> [LISTED RECORDS]
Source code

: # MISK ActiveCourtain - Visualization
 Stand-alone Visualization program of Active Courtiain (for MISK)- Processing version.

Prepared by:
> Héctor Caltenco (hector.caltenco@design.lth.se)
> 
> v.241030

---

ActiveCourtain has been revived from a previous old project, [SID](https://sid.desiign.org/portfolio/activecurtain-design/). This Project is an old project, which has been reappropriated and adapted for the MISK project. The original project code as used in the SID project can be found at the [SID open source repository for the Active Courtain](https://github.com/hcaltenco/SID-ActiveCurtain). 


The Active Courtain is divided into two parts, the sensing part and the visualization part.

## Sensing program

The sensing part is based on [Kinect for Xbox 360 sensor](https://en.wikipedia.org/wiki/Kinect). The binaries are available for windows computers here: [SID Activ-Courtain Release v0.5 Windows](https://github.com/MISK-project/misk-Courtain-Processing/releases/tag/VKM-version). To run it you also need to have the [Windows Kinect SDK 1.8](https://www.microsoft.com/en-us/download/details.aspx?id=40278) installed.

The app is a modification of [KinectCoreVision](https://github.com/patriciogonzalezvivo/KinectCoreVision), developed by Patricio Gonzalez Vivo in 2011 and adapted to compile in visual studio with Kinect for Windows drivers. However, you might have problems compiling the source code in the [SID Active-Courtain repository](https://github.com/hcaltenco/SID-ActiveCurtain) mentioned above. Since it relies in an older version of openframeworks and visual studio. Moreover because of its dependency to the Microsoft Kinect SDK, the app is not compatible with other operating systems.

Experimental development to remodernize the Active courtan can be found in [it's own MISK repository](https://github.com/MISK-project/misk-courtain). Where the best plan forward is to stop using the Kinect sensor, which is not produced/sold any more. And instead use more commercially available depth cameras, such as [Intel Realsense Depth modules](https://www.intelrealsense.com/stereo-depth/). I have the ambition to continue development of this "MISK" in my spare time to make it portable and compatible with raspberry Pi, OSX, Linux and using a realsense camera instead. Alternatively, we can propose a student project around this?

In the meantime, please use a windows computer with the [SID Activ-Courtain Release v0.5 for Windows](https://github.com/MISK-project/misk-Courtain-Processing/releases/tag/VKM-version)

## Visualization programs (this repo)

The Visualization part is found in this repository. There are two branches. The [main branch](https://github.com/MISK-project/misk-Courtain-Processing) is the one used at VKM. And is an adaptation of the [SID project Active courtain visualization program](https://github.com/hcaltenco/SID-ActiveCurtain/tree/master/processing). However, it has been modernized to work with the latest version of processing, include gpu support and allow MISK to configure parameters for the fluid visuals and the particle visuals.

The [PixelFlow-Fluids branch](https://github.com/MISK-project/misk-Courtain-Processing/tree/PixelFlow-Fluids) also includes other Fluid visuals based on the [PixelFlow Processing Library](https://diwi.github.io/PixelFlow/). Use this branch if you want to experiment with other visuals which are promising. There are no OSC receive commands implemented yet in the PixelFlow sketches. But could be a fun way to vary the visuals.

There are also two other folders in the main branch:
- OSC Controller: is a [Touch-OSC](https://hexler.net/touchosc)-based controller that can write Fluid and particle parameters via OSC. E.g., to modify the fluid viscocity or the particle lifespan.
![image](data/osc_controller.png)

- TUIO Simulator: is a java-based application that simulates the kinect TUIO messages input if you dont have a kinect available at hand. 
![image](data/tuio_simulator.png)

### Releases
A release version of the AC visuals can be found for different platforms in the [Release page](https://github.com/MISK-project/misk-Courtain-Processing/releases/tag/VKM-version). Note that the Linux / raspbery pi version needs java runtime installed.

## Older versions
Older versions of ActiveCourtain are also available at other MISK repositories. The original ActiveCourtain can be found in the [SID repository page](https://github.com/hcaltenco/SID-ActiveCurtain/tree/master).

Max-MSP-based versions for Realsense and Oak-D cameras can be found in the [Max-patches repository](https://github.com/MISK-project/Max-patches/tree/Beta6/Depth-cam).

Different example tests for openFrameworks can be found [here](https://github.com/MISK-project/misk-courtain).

> [PROBLEM TO SOLVE] Return the material above unaltered. Include every line.

> [RESPONSE TO THIS EXERCISE]
Source code

: # MISK ActiveCourtain - Visualization
 Stand-alone Visualization program of Active Courtiain (for MISK)- Processing version.

Prepared by:
> Héctor Caltenco (hector.caltenco@design.lth.se)
> 
> v.241030

---

ActiveCourtain has been revived from a previous old project, [SID](https://sid.desiign.org/portfolio/activecurtain-design/). This Project is an old project, which has been reappropriated and adapted for the MISK project. The original project code as used in the SID project can be found at the [SID open source repository for the Active Courtain](https://github.com/hcaltenco/SID-ActiveCurtain). 


The Active Courtain is divided into two parts, the sensing part and the visualization part.

## Sensing program

The sensing part is based on [Kinect for Xbox 360 sensor](https://en.wikipedia.org/wiki/Kinect). The binaries are available for windows computers here: [SID Activ-Courtain Release v0.5 Windows](https://github.com/MISK-project/misk-Courtain-Processing/releases/tag/VKM-version). To run it you also need to have the [Windows Kinect SDK 1.8](https://www.microsoft.com/en-us/download/details.aspx?id=40278) installed.

The app is a modification of [KinectCoreVision](https://github.com/patriciogonzalezvivo/KinectCoreVision), developed by Patricio Gonzalez Vivo in 2011 and adapted to compile in visual studio with Kinect for Windows drivers. However, you might have problems compiling the source code in the [SID Active-Courtain repository](https://github.com/hcaltenco/SID-ActiveCurtain) mentioned above. Since it relies in an older version of openframeworks and visual studio. Moreover because of its dependency to the Microsoft Kinect SDK, the app is not compatible with other operating systems.

Experimental development to remodernize the Active courtan can be found in [it's own MISK repository](https://github.com/MISK-project/misk-courtain). Where the best plan forward is to stop using the Kinect sensor, which is not produced/sold any more. And instead use more commercially available depth cameras, such as [Intel Realsense Depth modules](https://www.intelrealsense.com/stereo-depth/). I have the ambition to continue development of this "MISK" in my spare time to make it portable and compatible with raspberry Pi, OSX, Linux and using a realsense camera instead. Alternatively, we can propose a student project around this?

In the meantime, please use a windows computer with the [SID Activ-Courtain Release v0.5 for Windows](https://github.com/MISK-project/misk-Courtain-Processing/releases/tag/VKM-version)

## Visualization programs (this repo)

The Visualization part is found in this repository. There are two branches. The [main branch](https://github.com/MISK-project/misk-Courtain-Processing) is the one used at VKM. And is an adaptation of the [SID project Active courtain visualization program](https://github.com/hcaltenco/SID-ActiveCurtain/tree/master/processing). However, it has been modernized to work with the latest version of processing, include gpu support and allow MISK to configure parameters for the fluid visuals and the particle visuals.

The [PixelFlow-Fluids branch](https://github.com/MISK-project/misk-Courtain-Processing/tree/PixelFlow-Fluids) also includes other Fluid visuals based on the [PixelFlow Processing Library](https://diwi.github.io/PixelFlow/). Use this branch if you want to experiment with other visuals which are promising. There are no OSC receive commands implemented yet in the PixelFlow sketches. But could be a fun way to vary the visuals.

There are also two other folders in the main branch:
- OSC Controller: is a [Touch-OSC](https://hexler.net/touchosc)-based controller that can write Fluid and particle parameters via OSC. E.g., to modify the fluid viscocity or the particle lifespan.
![image](data/osc_controller.png)

- TUIO Simulator: is a java-based application that simulates the kinect TUIO messages input if you dont have a kinect available at hand. 
![image](data/tuio_simulator.png)

### Releases
A release version of the AC visuals can be found for different platforms in the [Release page](https://github.com/MISK-project/misk-Courtain-Processing/releases/tag/VKM-version). Note that the Linux / raspbery pi version needs java runtime installed.

## Older versions
Older versions of ActiveCourtain are also available at other MISK repositories. The original ActiveCourtain can be found in the [SID repository page](https://github.com/hcaltenco/SID-ActiveCurtain/tree/master).

Max-MSP-based versions for Realsense and Oak-D cameras can be found in the [Max-patches repository](https://github.com/MISK-project/Max-patches/tree/Beta6/Depth-cam).

Different example tests for openFrameworks can be found [here](https://github.com/MISK-project/misk-courtain).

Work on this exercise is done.